-- PROVIDED INFORMATION follows --
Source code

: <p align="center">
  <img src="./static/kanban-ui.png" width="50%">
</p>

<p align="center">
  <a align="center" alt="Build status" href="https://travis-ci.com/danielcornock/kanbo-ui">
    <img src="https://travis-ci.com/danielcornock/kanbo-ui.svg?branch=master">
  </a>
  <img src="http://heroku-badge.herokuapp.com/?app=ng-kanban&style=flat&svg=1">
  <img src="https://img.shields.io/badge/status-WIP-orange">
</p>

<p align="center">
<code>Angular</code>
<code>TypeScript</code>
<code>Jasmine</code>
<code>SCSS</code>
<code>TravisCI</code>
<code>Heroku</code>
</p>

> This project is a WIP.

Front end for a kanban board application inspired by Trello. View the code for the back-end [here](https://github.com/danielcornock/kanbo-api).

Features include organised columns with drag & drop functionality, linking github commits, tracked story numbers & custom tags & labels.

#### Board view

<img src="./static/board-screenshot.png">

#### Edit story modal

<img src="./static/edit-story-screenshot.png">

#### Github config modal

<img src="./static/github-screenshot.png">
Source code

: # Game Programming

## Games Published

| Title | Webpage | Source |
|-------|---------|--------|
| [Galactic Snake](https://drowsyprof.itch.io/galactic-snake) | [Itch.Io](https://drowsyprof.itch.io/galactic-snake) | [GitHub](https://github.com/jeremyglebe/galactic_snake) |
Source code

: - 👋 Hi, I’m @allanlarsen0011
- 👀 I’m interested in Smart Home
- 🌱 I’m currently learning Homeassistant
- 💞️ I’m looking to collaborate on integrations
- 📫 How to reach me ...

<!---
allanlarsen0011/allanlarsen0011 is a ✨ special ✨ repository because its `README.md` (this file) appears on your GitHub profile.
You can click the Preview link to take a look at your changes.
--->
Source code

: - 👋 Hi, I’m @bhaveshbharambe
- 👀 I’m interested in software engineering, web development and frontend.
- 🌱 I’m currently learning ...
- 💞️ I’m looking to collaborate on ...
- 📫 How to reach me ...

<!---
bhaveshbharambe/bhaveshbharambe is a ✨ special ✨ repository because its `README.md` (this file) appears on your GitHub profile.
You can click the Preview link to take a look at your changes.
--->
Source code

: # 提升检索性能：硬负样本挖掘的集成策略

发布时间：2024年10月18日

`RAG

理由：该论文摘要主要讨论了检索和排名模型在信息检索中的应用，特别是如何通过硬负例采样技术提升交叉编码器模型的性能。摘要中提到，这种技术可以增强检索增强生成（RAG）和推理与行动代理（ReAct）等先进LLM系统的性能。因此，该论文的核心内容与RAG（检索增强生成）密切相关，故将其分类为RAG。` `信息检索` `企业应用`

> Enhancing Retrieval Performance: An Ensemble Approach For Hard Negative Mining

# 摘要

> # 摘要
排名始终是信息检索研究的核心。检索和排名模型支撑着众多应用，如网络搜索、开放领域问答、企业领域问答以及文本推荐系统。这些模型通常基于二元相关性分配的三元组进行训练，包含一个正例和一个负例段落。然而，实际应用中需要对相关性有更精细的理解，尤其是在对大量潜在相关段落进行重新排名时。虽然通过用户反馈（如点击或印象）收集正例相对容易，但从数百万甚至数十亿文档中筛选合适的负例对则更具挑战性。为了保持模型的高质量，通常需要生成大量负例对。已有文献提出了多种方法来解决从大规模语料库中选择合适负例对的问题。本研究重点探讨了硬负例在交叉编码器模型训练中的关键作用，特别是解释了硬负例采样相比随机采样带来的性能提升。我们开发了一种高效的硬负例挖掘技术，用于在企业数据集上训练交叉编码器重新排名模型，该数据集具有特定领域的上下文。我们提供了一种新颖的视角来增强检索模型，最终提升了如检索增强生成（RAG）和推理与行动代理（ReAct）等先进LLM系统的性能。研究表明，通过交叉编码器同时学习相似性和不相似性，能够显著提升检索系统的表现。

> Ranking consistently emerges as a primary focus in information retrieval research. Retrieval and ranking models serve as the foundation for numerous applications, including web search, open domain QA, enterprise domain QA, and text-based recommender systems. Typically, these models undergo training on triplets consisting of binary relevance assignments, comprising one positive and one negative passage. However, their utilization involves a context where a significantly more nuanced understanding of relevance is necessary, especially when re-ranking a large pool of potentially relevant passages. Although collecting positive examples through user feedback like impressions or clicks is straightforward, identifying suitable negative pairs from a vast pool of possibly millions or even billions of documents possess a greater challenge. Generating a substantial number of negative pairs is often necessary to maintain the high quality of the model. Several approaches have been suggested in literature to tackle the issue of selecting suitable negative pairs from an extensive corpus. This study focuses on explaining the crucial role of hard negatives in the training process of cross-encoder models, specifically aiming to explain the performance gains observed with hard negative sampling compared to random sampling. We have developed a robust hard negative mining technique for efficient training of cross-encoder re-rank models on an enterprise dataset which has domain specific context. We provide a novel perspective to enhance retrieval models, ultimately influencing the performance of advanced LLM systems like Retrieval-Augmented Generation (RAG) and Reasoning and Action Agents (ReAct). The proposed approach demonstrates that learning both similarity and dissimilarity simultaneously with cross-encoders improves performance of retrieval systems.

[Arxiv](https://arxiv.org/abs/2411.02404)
-- PROVIDED INFORMATION concluded --
__YOUR INSTRUCTIONS__
Please be sure to repeat every entry exactly.

__YOUR RESPONSE__
Source code

: <p align="center">
  <img src="./static/kanban-ui.png" width="50%">
</p>

<p align="center">
  <a align="center" alt="Build status" href="https://travis-ci.com/danielcornock/kanbo-ui">
    <img src="https://travis-ci.com/danielcornock/kanbo-ui.svg?branch=master">
  </a>
  <img src="http://heroku-badge.herokuapp.com/?app=ng-kanban&style=flat&svg=1">
  <img src="https://img.shields.io/badge/status-WIP-orange">
</p>

<p align="center">
<code>Angular</code>
<code>TypeScript</code>
<code>Jasmine</code>
<code>SCSS</code>
<code>TravisCI</code>
<code>Heroku</code>
</p>

> This project is a WIP.

Front end for a kanban board application inspired by Trello. View the code for the back-end [here](https://github.com/danielcornock/kanbo-api).

Features include organised columns with drag & drop functionality, linking github commits, tracked story numbers & custom tags & labels.

#### Board view

<img src="./static/board-screenshot.png">

#### Edit story modal

<img src="./static/edit-story-screenshot.png">

#### Github config modal

<img src="./static/github-screenshot.png">
Source code

: # Game Programming

## Games Published

| Title | Webpage | Source |
|-------|---------|--------|
| [Galactic Snake](https://drowsyprof.itch.io/galactic-snake) | [Itch.Io](https://drowsyprof.itch.io/galactic-snake) | [GitHub](https://github.com/jeremyglebe/galactic_snake) |
Source code

: - 👋 Hi, I’m @allanlarsen0011
- 👀 I’m interested in Smart Home
- 🌱 I’m currently learning Homeassistant
- 💞️ I’m looking to collaborate on integrations
- 📫 How to reach me ...

<!---
allanlarsen0011/allanlarsen0011 is a ✨ special ✨ repository because its `README.md` (this file) appears on your GitHub profile.
You can click the Preview link to take a look at your changes.
--->
Source code

: - 👋 Hi, I’m @bhaveshbharambe
- 👀 I’m interested in software engineering, web development and frontend.
- 🌱 I’m currently learning ...
- 💞️ I’m looking to collaborate on ...
- 📫 How to reach me ...

<!---
bhaveshbharambe/bhaveshbharambe is a ✨ special ✨ repository because its `README.md` (this file) appears on your GitHub profile.
You can click the Preview link to take a look at your changes.
--->
Source code

: # 提升检索性能：硬负样本挖掘的集成策略

发布时间：2024年10月18日

`RAG

理由：该论文摘要主要讨论了检索和排名模型在信息检索中的应用，特别是如何通过硬负例采样技术提升交叉编码器模型的性能。摘要中提到，这种技术可以增强检索增强生成（RAG）和推理与行动代理（ReAct）等先进LLM系统的性能。因此，该论文的核心内容与RAG（检索增强生成）密切相关，故将其分类为RAG。` `信息检索` `企业应用`

> Enhancing Retrieval Performance: An Ensemble Approach For Hard Negative Mining

# 摘要

> # 摘要
排名始终是信息检索研究的核心。检索和排名模型支撑着众多应用，如网络搜索、开放领域问答、企业领域问答以及文本推荐系统。这些模型通常基于二元相关性分配的三元组进行训练，包含一个正例和一个负例段落。然而，实际应用中需要对相关性有更精细的理解，尤其是在对大量潜在相关段落进行重新排名时。虽然通过用户反馈（如点击或印象）收集正例相对容易，但从数百万甚至数十亿文档中筛选合适的负例对则更具挑战性。为了保持模型的高质量，通常需要生成大量负例对。已有文献提出了多种方法来解决从大规模语料库中选择合适负例对的问题。本研究重点探讨了硬负例在交叉编码器模型训练中的关键作用，特别是解释了硬负例采样相比随机采样带来的性能提升。我们开发了一种高效的硬负例挖掘技术，用于在企业数据集上训练交叉编码器重新排名模型，该数据集具有特定领域的上下文。我们提供了一种新颖的视角来增强检索模型，最终提升了如检索增强生成（RAG）和推理与行动代理（ReAct）等先进LLM系统的性能。研究表明，通过交叉编码器同时学习相似性和不相似性，能够显著提升检索系统的表现。

> Ranking consistently emerges as a primary focus in information retrieval research. Retrieval and ranking models serve as the foundation for numerous applications, including web search, open domain QA, enterprise domain QA, and text-based recommender systems. Typically, these models undergo training on triplets consisting of binary relevance assignments, comprising one positive and one negative passage. However, their utilization involves a context where a significantly more nuanced understanding of relevance is necessary, especially when re-ranking a large pool of potentially relevant passages. Although collecting positive examples through user feedback like impressions or clicks is straightforward, identifying suitable negative pairs from a vast pool of possibly millions or even billions of documents possess a greater challenge. Generating a substantial number of negative pairs is often necessary to maintain the high quality of the model. Several approaches have been suggested in literature to tackle the issue of selecting suitable negative pairs from an extensive corpus. This study focuses on explaining the crucial role of hard negatives in the training process of cross-encoder models, specifically aiming to explain the performance gains observed with hard negative sampling compared to random sampling. We have developed a robust hard negative mining technique for efficient training of cross-encoder re-rank models on an enterprise dataset which has domain specific context. We provide a novel perspective to enhance retrieval models, ultimately influencing the performance of advanced LLM systems like Retrieval-Augmented Generation (RAG) and Reasoning and Action Agents (ReAct). The proposed approach demonstrates that learning both similarity and dissimilarity simultaneously with cross-encoders improves performance of retrieval systems.

[Arxiv](https://arxiv.org/abs/2411.02404)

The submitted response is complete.